Postgres Reading Files
I’m working on items for migrating my database class from Oracle to PostgreSQL. I ran into an interesting limitation when I tried using the COPY
command to read an external CSV file.
I had prepared the system by creating a new directory hierarchy owned by the postgres user on top of a /u01/app
mount point. I set the ownership of the directories and files with the following command from the /u01/app
mount point:
chown -R postgres:postgres postgres |
After running the following command:
COPY transaction_upload FROM '/u01/app/upload/postgres/transaction_upload_postgres.csv' DELIMITERS ',' CSV; |
The command raised the following error:
COPY transaction_upload FROM '/u01/app/upload/postgres/transaction_upload_postgres.csv' DELIMITERS ',' CSV; ERROR: must be superuser or a member of the <code>pg_read_server_files</code> role to COPY from a file HINT: Anyone can COPY to stdout or from stdin. psql's \copy command also works for anyone. |
The two options for fixing the problem are: Changing the student
user to a superuser, and granting the pg_read_server_files
role to the student
user. Changing the student
user to a superuser isn’t really a practical option. So, I connected as the postgres
superuser and granted the pg_read_server_files
role to the student
user. It is a system level role and therefore doesn’t limit the role to only the videodb
database.
As the postgres
user, type the following command to grant the pg_read_server_files
role to the system
user:
GRANT pg_read_server_files TO student; |
After granting the role to the student
user, I created a small test case. The test table definition is:
CREATE TABLE test ( id INTEGER , first_name VARCHAR(20) , last_name VARCHAR(20)); |
I created a test.csv
file in the /u01/app/upload/postgres
directory, like:
1,Simon,Bolivar 2,Peter,Davenport 3,Michael,Swan |
The test.csv
file requires the following permissions and ownerships:
-rw-r--r--. 1 postgres postgres 49 Nov 13 10:56 test.csv |
The permissions are user read-write, groups read, and others read. The ownership should be granted to postgres
and the primary group for the postgres
user, which should also be postgres
.
You can then connect to psql
as the student
user with the database set to videodb
and run the following copy
command:
COPY test FROM '/u01/app/upload/postgres/test.csv' DELIMITERS ',' CSV; |
If you put a comma at the end of each line, like you would do in MySQL, it raises an error. The trailing comma raises the following error:
ERROR: extra data after last expected column |
If you forget a delimiting commas somewhere on a line, the copy command raises the following error:
ERROR: missing data for column "last_name" CONTEXT: COPY tester, line 3: "3,Michael Swan" |
The error
points to the column after the missing column. The context
points to the line number while displaying the text.

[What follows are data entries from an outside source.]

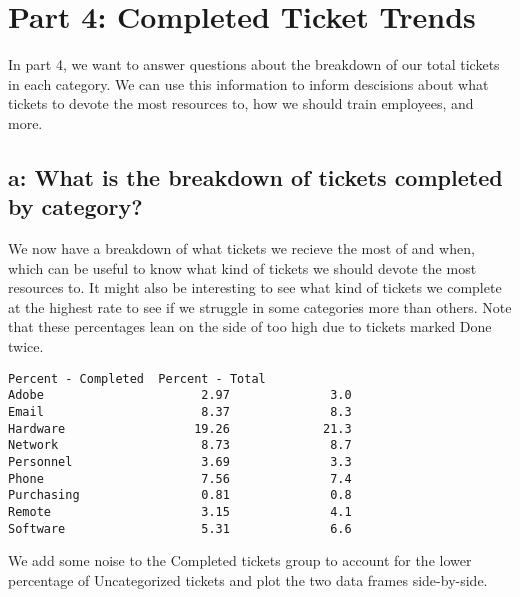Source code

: \documentclass[11pt]{article}
\begin{document}
    \hypertarget{part-4-completed-ticket-trends}{%
\section{Part 4: Completed Ticket
Trends}\label{part-4-completed-ticket-trends}}

In part 4, we want to answer questions about the breakdown of our total
tickets in each category. We can use this information to inform
descisions about what tickets to devote the most resources to, how we
should train employees, and more.

\hypertarget{a-what-is-the-breakdown-of-tickets-completed-by-category}{%
\subsection{a: What is the breakdown of tickets completed by
category?}\label{a-what-is-the-breakdown-of-tickets-completed-by-category}}

    We now have a breakdown of what tickets we recieve the most of and when,
which can be useful to know what kind of tickets we should devote the
most resources to. It might also be interesting to see what kind of
tickets we complete at the highest rate to see if we struggle in some
categories more than others. Note that these percentages lean on the
side of too high due to tickets marked Done twice.


    \begin{Verbatim}[commandchars=\\\{\}]
            Percent - Completed  Percent - Total
Adobe                      2.97              3.0
Email                      8.37              8.3
Hardware                  19.26             21.3
Network                    8.73              8.7
Personnel                  3.69              3.3
Phone                      7.56              7.4
Purchasing                 0.81              0.8
Remote                     3.15              4.1
Software                   5.31              6.6

    \end{Verbatim}

    We add some noise to the Completed tickets group to account for the
lower percentage of Uncategorized tickets and plot the two data frames
side-by-side.

    \begin{center}
    \end{center}
    { \hspace*{\fill} \\}
    
\end{document}
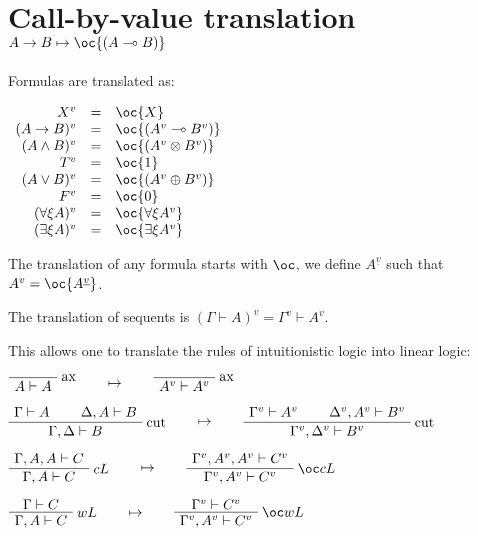 \section{\texorpdfstring{Call-by-value translation \(A\imp B \mapsto \oc{(A\limp B)}\)}{Call-by-value translation A\textbackslash{}imp B \textbackslash{}mapsto \textbackslash{}oc\{(A\textbackslash{}limp B)\}}}\label{call-by-value-translation-aimp-b-mapsto-ocalimp-b}

Formulas are translated as:

\(\begin{array}{rcl}
X^v &  = &  \oc{X} \\
(A\imp B)^v &  = &  \oc{(A^v\limp B^v)} \\
(A\wedge B)^v &  = &  \oc{(A^v \tens B^v)} \\
T^v &  = &  \oc{\one} \\
(A\vee B)^v &  = &  \oc{(A^v\plus B^v)} \\
F^v &  = &  \oc{\zero} \\
(\forall\xi A)^v &  = &  \oc{\forall\xi A^v} \\
(\exists\xi A)^v &  = &  \oc{\exists\xi A^v}
\end{array}\)

The translation of any formula starts with \(\oc\), we define
\(A^{\underline{v}}\) such that \(A^v=\oc{A^{\underline{v}}}\).

The translation of sequents is
\((\Gamma\vdash A)^v = \Gamma^v\vdash A^v\).

This allows one to translate the rules of intuitionistic logic into
linear logic:

\(\LabelRule{\rulename{ax}}
\NulRule{A\vdash A}
\DisplayProof
\qquad\mapsto\qquad
\LabelRule{\rulename{ax}}
\NulRule{A^v\vdash A^v}
\DisplayProof\)

\(\AxRule{\Gamma\vdash A}
\AxRule{\Delta,A\vdash B}
\LabelRule{\rulename{cut}}
\BinRule{\Gamma,\Delta\vdash B}
\DisplayProof
\qquad\mapsto\qquad
\AxRule{\Gamma^v\vdash A^v}
\AxRule{\Delta^v,A^v\vdash B^v}
\LabelRule{\rulename{cut}}
\BinRule{\Gamma^v,\Delta^v\vdash B^v}
\DisplayProof\)

\(\AxRule{\Gamma,A,A\vdash C}
\LabelRule{c L}
\UnaRule{\Gamma,A\vdash C}
\DisplayProof
\qquad\mapsto\qquad
\AxRule{\Gamma^v,A^v,A^v\vdash C^v}
\LabelRule{\oc c L}
\UnaRule{\Gamma^v,A^v\vdash C^v}
\DisplayProof\)

\(\AxRule{\Gamma\vdash C}
\LabelRule{w L}
\UnaRule{\Gamma,A\vdash C}
\DisplayProof
\qquad\mapsto\qquad
\AxRule{\Gamma^v\vdash C^v}
\LabelRule{\oc w L}
\UnaRule{\Gamma^v,A^v\vdash C^v}
\DisplayProof\)

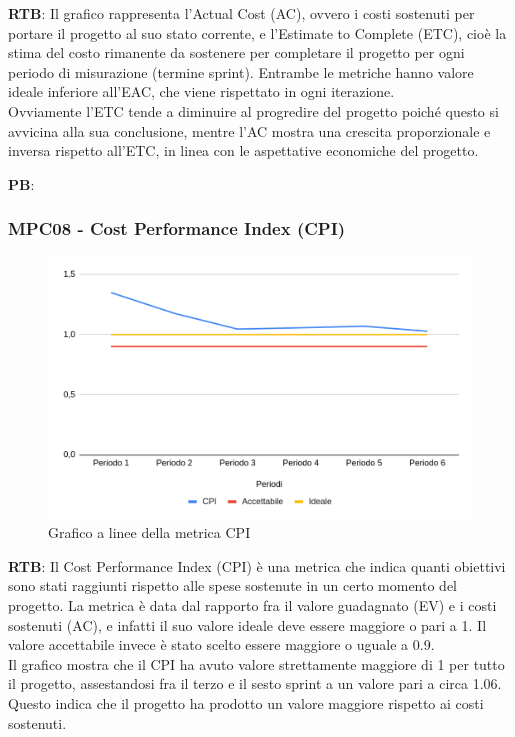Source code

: \documentclass[10pt]{article}
\begin{document}
\begin{justify}
\textbf{RTB}: Il grafico rappresenta l'Actual Cost (AC), ovvero i costi sostenuti per portare il progetto al suo stato corrente, e l'Estimate to Complete (ETC), 
cioè la stima del costo rimanente da sostenere per completare il progetto per ogni periodo di misurazione (termine sprint). Entrambe le metriche hanno valore ideale
inferiore all'EAC, che viene rispettato in ogni iterazione.\\
Ovviamente l'ETC tende a diminuire al progredire del progetto poiché questo si avvicina alla sua conclusione, mentre l'AC mostra una crescita proporzionale e inversa 
rispetto all'ETC, in linea con le aspettative economiche del progetto.

\noindent
\textbf{PB}:


\subsubsection{MPC08 - Cost Performance Index (CPI)}%

\begin{figure}[H]
  \centering
  \includegraphics[width=0.9\linewidth]{CPI.png}
  \caption{Grafico a linee della metrica CPI}
  \label{fig:CPIchart}
\end{figure}

\textbf{RTB}: Il Cost Performance Index (CPI) è una metrica che indica quanti obiettivi sono stati raggiunti rispetto alle spese sostenute in un certo momento del
progetto. La metrica è data dal rapporto fra il valore guadagnato (EV) e i costi sostenuti (AC), e infatti il suo valore ideale deve essere maggiore o pari a 1.
Il valore accettabile invece è stato scelto essere maggiore o uguale a 0.9.\\
Il grafico mostra che il CPI ha avuto valore strettamente maggiore di 1 per tutto il progetto, assestandosi fra il terzo e il sesto sprint a un valore pari a circa 1.06.
Questo indica che il progetto ha prodotto un valore maggiore rispetto ai costi sostenuti.


\end{justify}
\end{document}
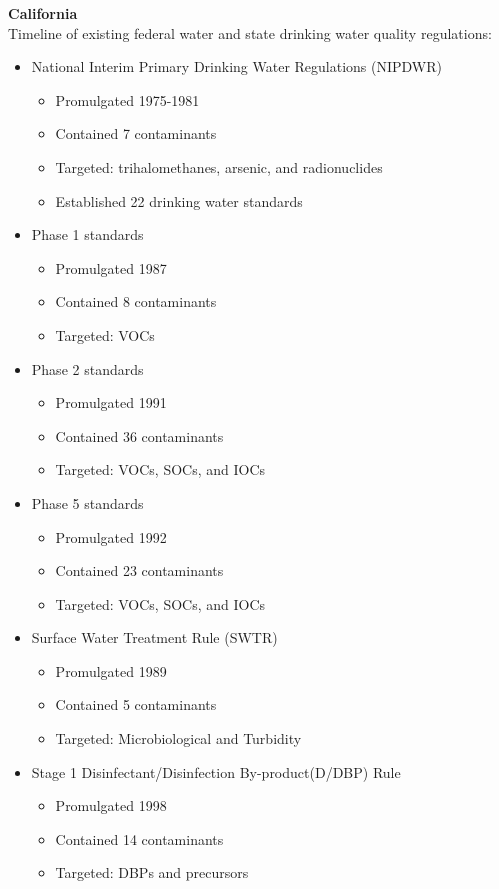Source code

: \documentclass{article}
\begin{document}
\textbf{California}\\
Timeline of existing federal water and state drinking water quality regulations:
\begin{itemize}
\item National Interim Primary Drinking Water Regulations (NIPDWR)
\begin{itemize}
\item Promulgated 1975-1981
\item Contained 7 contaminants
\item Targeted: trihalomethanes, arsenic, and radionuclides
\item Established 22 drinking water standards
\end{itemize}
\item Phase 1 standards
\begin{itemize}
\item Promulgated 1987
\item Contained 8 contaminants
\item Targeted: VOCs
\end{itemize}
\item Phase 2 standards
\begin{itemize}
\item Promulgated 1991
\item Contained 36 contaminants
\item Targeted: VOCs, SOCs, and IOCs
\end{itemize}
\item Phase 5 standards
\begin{itemize}
\item Promulgated 1992
\item Contained 23 contaminants
\item Targeted: VOCs, SOCs, and IOCs
\end{itemize}
\item Surface Water Treatment Rule (SWTR)
\begin{itemize}
\item Promulgated 1989
\item Contained 5 contaminants
\item Targeted: Microbiological and Turbidity
\end{itemize}
\item Stage 1 Disinfectant/Disinfection By-product(D/DBP) Rule
\begin{itemize}
\item Promulgated 1998
\item Contained 14 contaminants
\item Targeted: DBPs and precursors

\end{itemize}
\end{itemize}
\end{document}
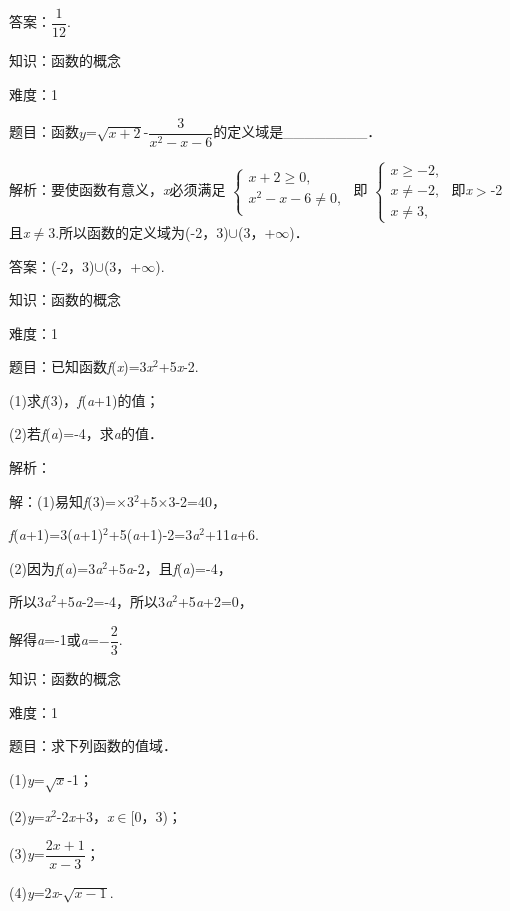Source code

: \documentclass{article} %
\begin{document}
答案：$\dfrac{1}{12}$.

知识：函数的概念

难度：1

题目：函数$y$=$\sqrt{x+2}$-$\dfrac{3}{x^{2}-x-6}$的定义域是\_\_\_\_\_\_\_\_．

解析：要使函数有意义，\textit{x}必须满足
$\left\{
\begin{array}{l}
x+2\ge0,\\
x^{2}-x-6\neq0,\\
\end{array}
\right.$
即
$\left\{
\begin{array}{l}
x\ge-2,\\
x\neq-2,\\
x\neq 3,
\end{array}
\right.$
即\textit{x}$\mathrm{>}$-2且\textit{x}$\mathrm{\neq}$3.所以函数的定义域为(-2，3)$\mathrm{\cup}$(3，+$\mathrm{\infty}$)．

答案：(-2，3)$\mathrm{\cup}$(3，+$\mathrm{\infty}$).

知识：函数的概念

难度：1

题目：已知函数\textit{f}(\textit{x})=3\textit{x}${}^{2}$+5\textit{x}-2.

(1)求\textit{f}(3)，\textit{f}(\textit{a}+1)的值；

(2)若\textit{f}(\textit{a})=-4，求\textit{a}的值．

解析：

解：(1)易知\textit{f}(3)=$\mathrm{\times}$3${}^{2}$+5$\mathrm{\times}$3-2=40，

\textit{f}(\textit{a}+1)=3(\textit{a}+1)${}^{2}$+5(\textit{a}+1)-2=3\textit{a}${}^{2}$+11\textit{a}+6.

(2)因为\textit{f}(\textit{a})=3\textit{a}${}^{2}$+5\textit{a}-2，且\textit{f}(\textit{a})=-4，

所以3\textit{a}${}^{2}$+5\textit{a}-2=-4，所以3\textit{a}${}^{2}$+5\textit{a}+2=0，

解得\textit{a}=-1或\textit{a}=$-\dfrac{2}{3}$.

知识：函数的概念

难度：1

题目：求下列函数的值域．

(1)\textit{y}=$\sqrt{x}$-1；

(2)\textit{y}=\textit{x}${}^{2}$-2\textit{x}+3，\textit{x}$\mathrm{\in}$[0，3)；

(3)\textit{y}=$\dfrac{2x+1}{x-3}$；

(4)\textit{y}=2\textit{x}-$\sqrt{x-1}$.
\end{document}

You should take careful note that the copy
command is an appending command. If you run it a second time, you insert a duplicate set of values in the target table.
After experimenting, its time to fix my student instance. The transaction_upload_mysql.csv file has two critical errors that need to be fixed. They are:
- A comma terminates each line, which would raise an extra data after last expected column error.
- A comma terminates each line followed by some indefinite amount of whitespace, which would also raise an extra data after last expected column error.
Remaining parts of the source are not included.